Pharma shares climb as firms lead the virus war
BRITAIN’S science and pharmaceuticals expertise was out in full force as a clutch of junior marketlisted firms made strides in fighting coronavirus.
Novacyt and Yourgene surged after inking a manufacturing deal that will help Novacyt step up production of tests for the disease.
Yourgene’s state-of-the-art facility in Manchester will initially make critical components - but could switch to making final versions of the tests if they need to ramp up production further.
Novacyt is based in France but it has a division in Southampton, called Primerdesign, that was an early mover in the race to design and manufacture a Covid-19 test.
Novacyt said last week it had received orders worth £8.7m for its US Food and Drug Administration-approved tests, one of which is for research-use only and one of which can diagnose patients within hours.
Shares in Novacyt, which also signed a distribution agreement with a firm called Bruker, jumped 7.3pc, or 11.5p, to 169p, while Yourgene’s stock soared 31.3pc, or 3.75p, to 15.75p.
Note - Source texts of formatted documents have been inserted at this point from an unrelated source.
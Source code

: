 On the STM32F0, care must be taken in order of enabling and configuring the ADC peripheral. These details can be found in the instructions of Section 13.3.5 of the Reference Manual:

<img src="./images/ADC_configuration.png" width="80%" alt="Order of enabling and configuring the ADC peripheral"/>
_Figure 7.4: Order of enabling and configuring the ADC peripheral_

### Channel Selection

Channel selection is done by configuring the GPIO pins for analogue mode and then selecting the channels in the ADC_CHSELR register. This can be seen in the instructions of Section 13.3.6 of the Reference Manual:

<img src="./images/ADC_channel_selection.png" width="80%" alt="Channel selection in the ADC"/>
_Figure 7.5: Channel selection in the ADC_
Novacyt is up 1200pc so far this year. Fellow AIM-listed firm Intelligent Ultrasound was rewarded by investors for rolling out a module for its simulators that will train frontline clinical staff to recognise what lungs infected by Covid-19 could look like in an ultrasound.
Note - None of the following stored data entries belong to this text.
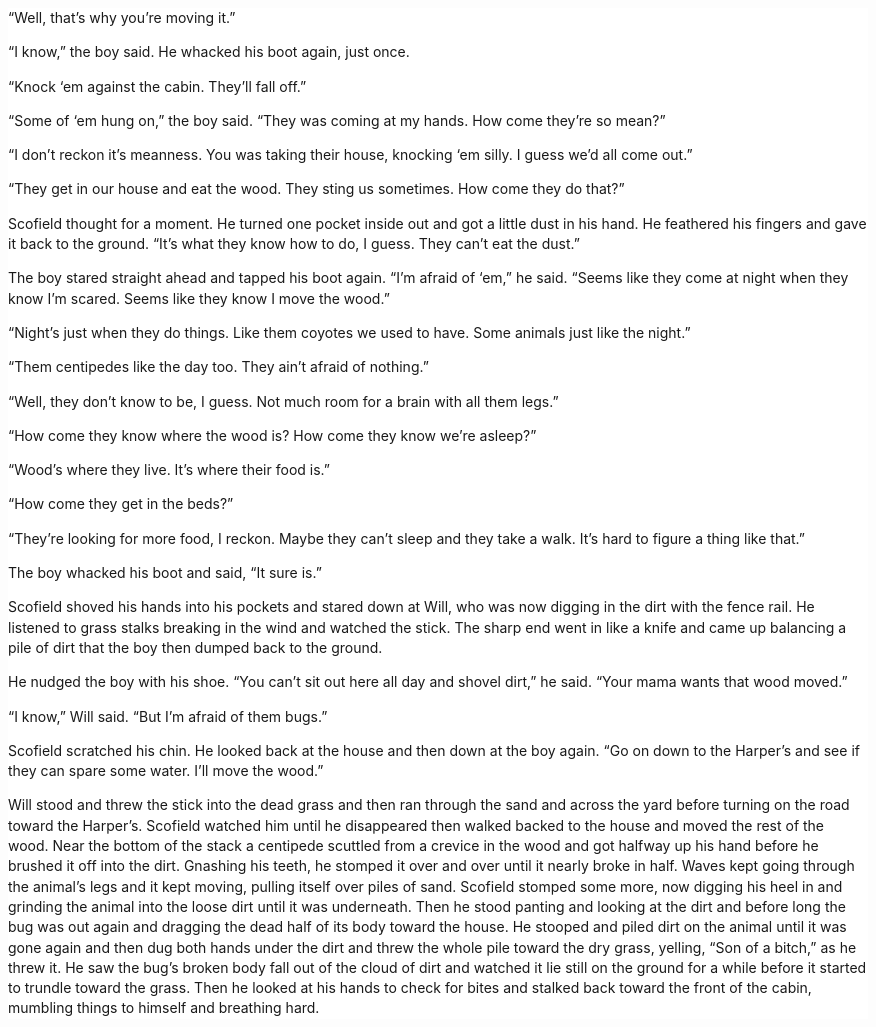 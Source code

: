 “Well, that’s why you’re moving it.”

“I know,” the boy said. He whacked his boot again, just once.

“Knock ‘em against the cabin. They’ll fall off.”

“Some of ‘em hung on,” the boy said. “They was coming at my hands. How come they’re so mean?”

“I don’t reckon it’s meanness. You was taking their house, knocking ‘em silly. I guess we’d all come out.”

“They get in our house and eat the wood. They sting us sometimes. How come they do that?”

Scofield thought for a moment. He turned one pocket inside out and got a little dust in his hand. He feathered his fingers and gave it back to the ground. “It’s what they know how to do, I guess. They can’t eat the dust.”

The boy stared straight ahead and tapped his boot again. “I’m afraid of ‘em,” he said. “Seems like they come at night when they know I’m scared. Seems like they know I move the wood.”

“Night’s just when they do things. Like them coyotes we used to have. Some animals just like the night.”

“Them centipedes like the day too. They ain’t afraid of nothing.”

“Well, they don’t know to be, I guess. Not much room for a brain with all them legs.”

“How come they know where the wood is? How come they know we’re asleep?”

“Wood’s where they live. It’s where their food is.”

“How come they get in the beds?”

“They’re looking for more food, I reckon. Maybe they can’t sleep and they take a walk. It’s hard to figure a thing like that.”

The boy whacked his boot and said, “It sure is.” 

Scofield shoved his hands into his pockets and stared down at Will, who was now digging in the dirt with the fence rail. He listened to grass stalks breaking in the wind and watched the stick. The sharp end went in like a knife and came up balancing a pile of dirt that the boy then dumped back to the ground.

He nudged the boy with his shoe. “You can’t sit out here all day and shovel dirt,” he said. “Your mama wants that wood moved.”

“I know,” Will said. “But I’m afraid of them bugs.”

Scofield scratched his chin. He looked back at the house and then down at the boy again. “Go on down to the Harper’s and see if they can spare some water. I’ll move the wood.”

Will stood and threw the stick into the dead grass and then ran through the sand and across the yard before turning on the road toward the Harper’s. Scofield watched him until he disappeared then walked backed to the house and moved the rest of the wood. Near the bottom of the stack a centipede scuttled from a crevice in the wood and got halfway up his hand before he brushed it off into the dirt. Gnashing his teeth, he stomped it over and over until it nearly broke in half. Waves kept going through the animal’s legs and it kept moving, pulling itself over piles of sand. Scofield stomped some more, now digging his heel in and grinding the animal into the loose dirt until it was underneath. Then he stood panting and looking at the dirt and before long the bug was out again and dragging the dead half of its body toward the house. He stooped and piled dirt on the animal until it was gone again and then dug both hands under the dirt and threw the whole pile toward the dry grass, yelling, “Son of a bitch,” as he threw it. He saw the bug’s broken body fall out of the cloud of dirt and watched it lie still on the ground for a while before it started to trundle toward the grass. Then he looked at his hands to check for bites and stalked back toward the front of the cabin, mumbling things to himself and breathing hard.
Intelligent Ultrasound, whose shares rose 3pc, or 0.25p, to 8.5p, has made the module free for existing hospital customers..
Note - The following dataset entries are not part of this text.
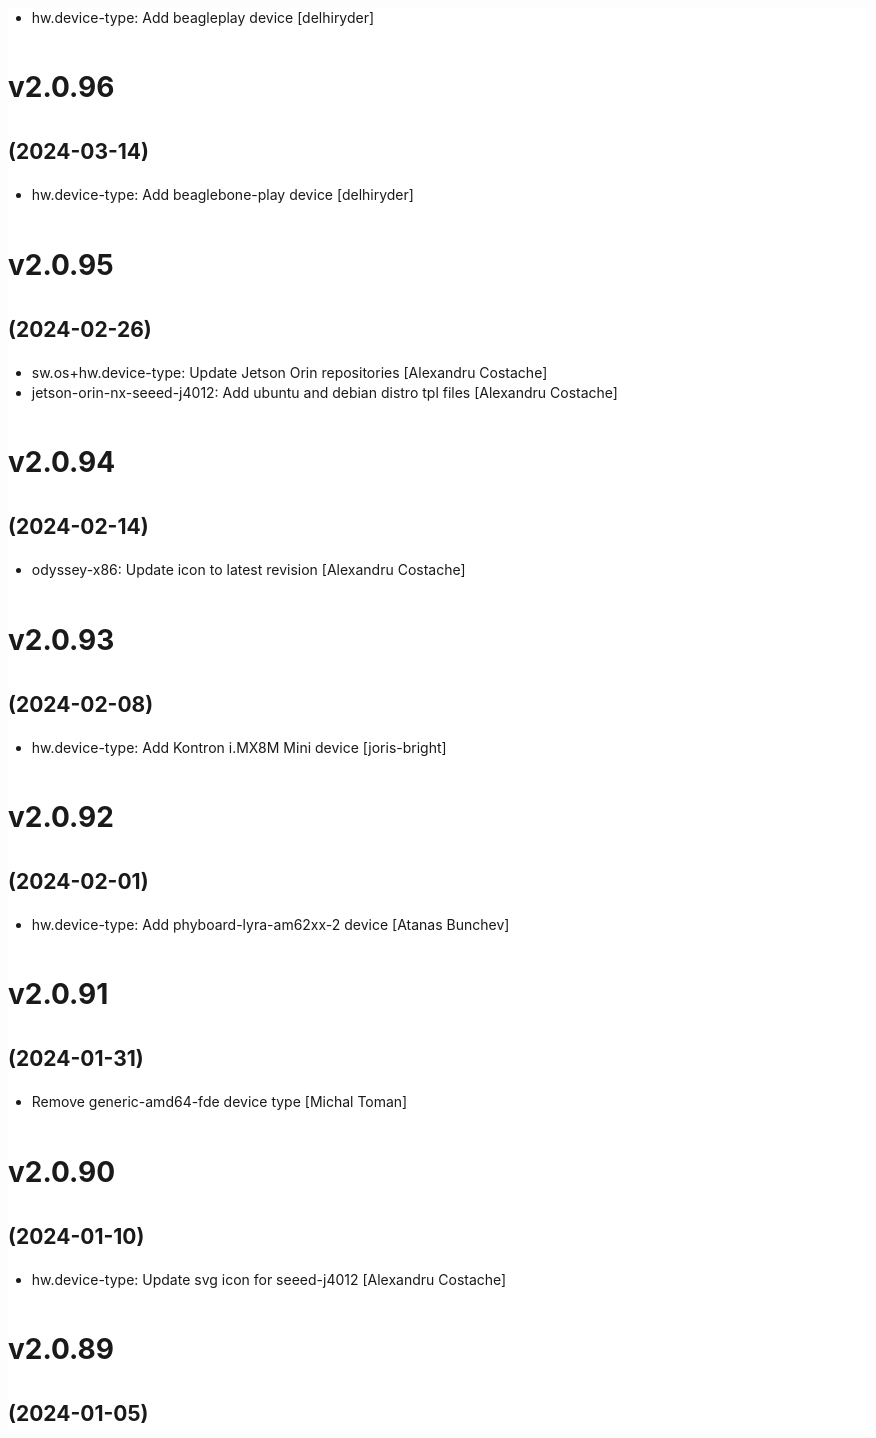 * hw.device-type: Add beagleplay device [delhiryder]

# v2.0.96
## (2024-03-14)

* hw.device-type: Add beaglebone-play device [delhiryder]

# v2.0.95
## (2024-02-26)

* sw.os+hw.device-type: Update Jetson Orin repositories [Alexandru Costache]
* jetson-orin-nx-seeed-j4012: Add ubuntu and debian distro tpl files [Alexandru Costache]

# v2.0.94
## (2024-02-14)

* odyssey-x86: Update icon to latest revision [Alexandru Costache]

# v2.0.93
## (2024-02-08)

* hw.device-type: Add Kontron i.MX8M Mini device [joris-bright]

# v2.0.92
## (2024-02-01)

* hw.device-type: Add phyboard-lyra-am62xx-2 device [Atanas Bunchev]

# v2.0.91
## (2024-01-31)

* Remove generic-amd64-fde device type [Michal Toman]

# v2.0.90
## (2024-01-10)

* hw.device-type: Update svg icon for seeed-j4012 [Alexandru Costache]

# v2.0.89
## (2024-01-05)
And Ergomed – another AIM minnow – jumped 8.6pc, or 28p, to 355p after seeing high demand for its coronavirus research services.
It is already assisting at a hospital in Bergamo, the epicentre of
Italy’s outbreak. The group also reported revenue rose 26pc in 2019 to £68.3m.
But pharmaceuticals firms weren’t the only companies rolling up their sleeves and helping.
FTSE 250-listed student accommodation provider Unite Group pledged to offer occupants to forego rent if they want to return home for the rest of the academic year – and students with nowhere to go over the summer will be offered free accommodation. The move will hit Unite – whose shares rose 2pc, or 15.5p, to 799p – by up to £125m. European vodka maker Stock
Spirits (up 8.7pc, or 12.8p, to 160p) began manufacturing hand sanitiser at its Czech production facility, which it is donating to the government, and is in talks to do the same in Poland.
Rentokil is training 2,500 disinfectant specialists, but its stock slumped 8.2pc, or 30.3p, to 340.1p after it withdrew its financial guidance for the year, scrapped its dividend and cut its top people’s pay.
Several other firms said they were seeing increased demand for some of their services as a result of the pandemic. Recruiter
Staffline (up 26.1pc, or 4.3p, to 20.8p) has seen demand surge for staff in the food supply chain, despite other sectors plunging. Trucking and logistics groups
Wincanton (down 1.3pc, or 3p, to 227p) and Clipper Logistics (up 15.6pc, or 21p, to 156p) both reported a spike in demand as panic-buying Britons meant supermarkets were scrambling to keep their shelves stocked.
Elsewhere, sofa seller DFS froze new recruitment, training and said it will cut marketing as the virus hit trading.
Shareholders welcomed the move, with its stock soaring 23pc, or 26.2p, to 140p.
The wider market also made gains, building on a roaring rally on Tuesday as traders waited for a £2 trillion stimulus package to pass in the US.
The FTSE 100 rose 4.5pc, or 242.19 points, to 5688.2, while the
FTSE 250 closed 4.6pc higher, up 647.18 points, at 14819.91.